Stored data:
--- --- ---

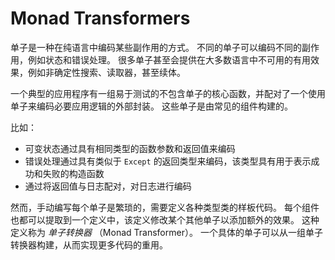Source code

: # Monad Transformers

<!-- A monad is a way to encode some collection of side effects in a pure language.
Different monads provide different effects, such as state and error handling.
Many monads even provide useful effects that aren't available in most languages, such as nondeterministic searches, readers, and even continuations. -->

单子是一种在纯语言中编码某些副作用的方式。
不同的单子可以编码不同的副作用，例如状态和错误处理。
很多单子甚至会提供在大多数语言中不可用的有用效果，例如非确定性搜索、读取器，甚至续体。

<!-- A typical application has a core set of easily testable functions written without monads paired with an outer wrapper that uses a monad to encode the necessary application logic.
These monads are constructed from well-known components. -->

一个典型的应用程序有一组易于测试的不包含单子的核心函数，并配对了一个使用单子来编码必要应用逻辑的外部封装。
这些单子是由常见的组件构建的。

<!-- For example:
- Mutable state is encoded with a function parameter and a return value that have the same type
- Error handling is encoded by having a return type that is similar to `Except`, with constructors for success and failure
- Logging is encoded by pairing the return value with the log -->

比如：
- 可变状态通过具有相同类型的函数参数和返回值来编码
- 错误处理通过具有类似于 `Except` 的返回类型来编码，该类型具有用于表示成功和失败的构造函数
- 通过将返回值与日志配对，对日志进行编码

<!-- Writing each monad by hand is tedious, however, involving boilerplate definitions of the various type classes.
Each of these components can also be extracted to a definition that modifies some other monad to add an additional effect.
Such a definition is called a _monad transformer_.
A concrete monad can be build from a collection of monad transformers, which enables much more code re-use. -->

然而，手动编写每个单子是繁琐的，需要定义各种类型类的样板代码。
每个组件也都可以提取到一个定义中，该定义修改某个其他单子以添加额外的效果。
这种定义称为 _单子转换器_ （Monad Transformer）。
一个具体的单子可以从一组单子转换器构建，从而实现更多代码的重用。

--- --- ---

WORK INSTRUCTION:
Only the lines from the one containing "- 通过将返回值与日志配对，对日志进行编码" through the end of the entries above should be written out, exactly and in full.

ANSWER FOR THE TASK:
- 通过将返回值与日志配对，对日志进行编码

<!-- Writing each monad by hand is tedious, however, involving boilerplate definitions of the various type classes.
Each of these components can also be extracted to a definition that modifies some other monad to add an additional effect.
Such a definition is called a _monad transformer_.
A concrete monad can be build from a collection of monad transformers, which enables much more code re-use. -->

然而，手动编写每个单子是繁琐的，需要定义各种类型类的样板代码。
每个组件也都可以提取到一个定义中，该定义修改某个其他单子以添加额外的效果。
这种定义称为 _单子转换器_ （Monad Transformer）。
一个具体的单子可以从一组单子转换器构建，从而实现更多代码的重用。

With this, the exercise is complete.